Place comes alive in these pages. It’s like an index to Black America from Anglo-Dutch colonialism reaching just shy of the millennium (1636-1990). Read for yourself: Abolitionism, African-American leisure activities, Black Reconstruction, Brooklyn Coordinating Committee on Defense Employment (1940s), Citizenship, Congress of Racial Equality, Cotton Industry, Credit unions, Father Divine, Frederick Douglass, Draft Riots (1863), Education, Emancipation, Fugitive Slave Law, William Lloyd Garrison, Great Depression, Greater New York Urban League, Housing, Subway, industry, Irish, Italians, Jim Crow, Labor strikes, Latinos, Liberia, March on Washington, NAACP, National Negro Business League, Native Americans, New Deal, Sugar, Trade organizations, Underground Railroad, United States Justice Department, Urbanization, Voting, Warehouses, West Indian Cricket Club, Women, World War II, YMCA, YWCA, and so much more! I cannot review this biography-of-a-people in the conventional format with catchy quotes and eye-popping details because its greatest value comes in its totality. Every line and chapter acts as a facet to a gem—to truly see it is to read it whole. Wilder’s deep research, penetrating insights, and above-average story telling recommend Covenant more highly than I ever could.
The mid 2000s brought me to Brooklyn as the environmental education coordinator for a Bedford-Stuyvesant junior high school. I wanted to honor my students and their families by becoming more familiar with local culture, landmarks and literature. I bought myself several books and read about my adoptive landscape—I’m a life-long Bronx resident—during train rides. More understanding came in meeting with parents and neighboring school workers. I even walked every block within a half mile radius of my school and made a point of eating at local restaurants where I would have normally brown-bagged lunch. This journey’s most current moments came as I wrote at Our Time Press for a five month contract. I invite you to read my best efforts to capture who we are in 2014 with a view to who we’re becoming.
These are exciting times. Like seeds beneath the snow, something is coming! When Tomorrow Comes (published Jan. 9) profiles five locals who each master and model responses to the emerging global environmental crises across Brooklyn. Stories like NASA at Medgar (Nov. 21) opened a lot of eyes. To a person, everyone I spoke with post-publication was surprised that local multi-cultural students were engaged in top notch science projects with commercial implications. We do that? Yes, Outdoor Afro: a Nation of Environmentalists (Jan.16) had a similar effect as people learned of a vast community of African-American outdoor hobbyists from California to North Carolina…with a Brooklyn Meet-up chapter.

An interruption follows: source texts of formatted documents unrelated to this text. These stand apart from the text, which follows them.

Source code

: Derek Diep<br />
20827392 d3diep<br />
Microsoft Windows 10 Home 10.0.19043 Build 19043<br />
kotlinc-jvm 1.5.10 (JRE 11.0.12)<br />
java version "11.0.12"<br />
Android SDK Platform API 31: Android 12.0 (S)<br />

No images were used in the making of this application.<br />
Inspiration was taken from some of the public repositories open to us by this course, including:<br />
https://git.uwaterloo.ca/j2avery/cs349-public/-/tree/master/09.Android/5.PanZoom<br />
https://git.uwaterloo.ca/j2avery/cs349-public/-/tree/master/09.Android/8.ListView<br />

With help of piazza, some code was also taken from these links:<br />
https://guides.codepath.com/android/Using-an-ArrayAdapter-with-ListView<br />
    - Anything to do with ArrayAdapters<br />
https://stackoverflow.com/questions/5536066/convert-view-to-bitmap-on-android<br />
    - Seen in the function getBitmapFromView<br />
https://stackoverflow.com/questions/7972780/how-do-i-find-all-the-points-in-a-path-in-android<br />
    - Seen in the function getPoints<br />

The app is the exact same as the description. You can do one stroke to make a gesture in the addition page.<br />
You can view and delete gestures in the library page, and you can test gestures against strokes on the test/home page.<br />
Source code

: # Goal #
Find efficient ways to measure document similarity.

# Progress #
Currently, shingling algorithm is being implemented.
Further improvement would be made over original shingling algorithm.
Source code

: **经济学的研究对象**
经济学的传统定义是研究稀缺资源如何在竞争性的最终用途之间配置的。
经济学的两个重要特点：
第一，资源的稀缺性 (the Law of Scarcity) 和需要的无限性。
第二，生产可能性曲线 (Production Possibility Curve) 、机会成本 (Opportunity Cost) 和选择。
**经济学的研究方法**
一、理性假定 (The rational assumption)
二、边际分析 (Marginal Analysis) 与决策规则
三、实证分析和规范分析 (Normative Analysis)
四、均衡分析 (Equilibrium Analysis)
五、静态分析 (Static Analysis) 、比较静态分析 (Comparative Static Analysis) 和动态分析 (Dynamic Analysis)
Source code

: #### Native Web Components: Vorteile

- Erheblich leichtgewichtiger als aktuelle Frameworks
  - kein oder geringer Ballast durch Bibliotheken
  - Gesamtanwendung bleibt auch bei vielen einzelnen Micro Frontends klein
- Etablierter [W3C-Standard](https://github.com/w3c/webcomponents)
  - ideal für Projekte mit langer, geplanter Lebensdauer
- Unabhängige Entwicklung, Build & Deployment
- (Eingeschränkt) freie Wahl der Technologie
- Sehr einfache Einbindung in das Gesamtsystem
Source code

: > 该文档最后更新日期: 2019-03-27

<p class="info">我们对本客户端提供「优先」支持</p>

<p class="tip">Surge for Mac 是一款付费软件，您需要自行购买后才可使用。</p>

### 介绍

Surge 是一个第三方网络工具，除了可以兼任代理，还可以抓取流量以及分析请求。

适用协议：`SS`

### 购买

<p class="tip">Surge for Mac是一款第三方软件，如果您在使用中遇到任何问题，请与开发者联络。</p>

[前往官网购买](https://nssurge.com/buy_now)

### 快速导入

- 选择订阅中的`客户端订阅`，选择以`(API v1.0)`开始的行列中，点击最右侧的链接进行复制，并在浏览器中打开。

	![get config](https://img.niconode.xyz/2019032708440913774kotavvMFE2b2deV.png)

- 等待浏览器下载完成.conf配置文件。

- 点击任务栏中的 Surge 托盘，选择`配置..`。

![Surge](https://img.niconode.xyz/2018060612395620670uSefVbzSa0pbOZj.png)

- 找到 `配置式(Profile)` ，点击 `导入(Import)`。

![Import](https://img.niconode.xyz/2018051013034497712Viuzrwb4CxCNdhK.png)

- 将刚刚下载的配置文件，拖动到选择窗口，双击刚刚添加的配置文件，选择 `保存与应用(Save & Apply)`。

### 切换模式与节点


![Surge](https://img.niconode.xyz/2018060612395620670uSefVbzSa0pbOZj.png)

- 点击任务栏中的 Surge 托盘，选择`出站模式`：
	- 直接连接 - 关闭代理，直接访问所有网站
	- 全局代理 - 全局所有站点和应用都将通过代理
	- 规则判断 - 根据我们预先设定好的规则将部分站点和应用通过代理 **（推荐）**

A Nov. 21 editorial Why We Need Outdoor Education More Than Ever was an alarm bell. It says our times call for the enhancement and expansion of the kinds of supervised and thematic however informal multi-sensory education that can restore what high stakes testing often destroys. Meanwhile, Every Garden a Library: Outdoor Education in Brooklyn (Nov. 21, was never digitized) shows how some are making this happen in the neighborhoods of Bushwick, Brownsville, and Bedford-Stuyvesant. Pondering the urban garden play of middle-age and senior life at public housing developments, we visited Red Hook, Fort Greene, Canarsie, Ocean Hill, and other districts in The People’s Garden: a tour of NYCHA Gardens (Nov. 28).
Finally, on-line versions of the following articles continue to entice the community to tour local treasures: a) Citywide African Burial Grounds Gain Recognition (Oct. 31), b) Biking Brooklyn, an interview with Velo City (Dec. 5), Fulton St. Sculpture Deserves Closer Look (Dec. 19), and Underground Railroad Sites in Brooklyn to See Now (Jan. 23). Truly, Brooklyn’s literature has an answer for every interest in urbanism and American history!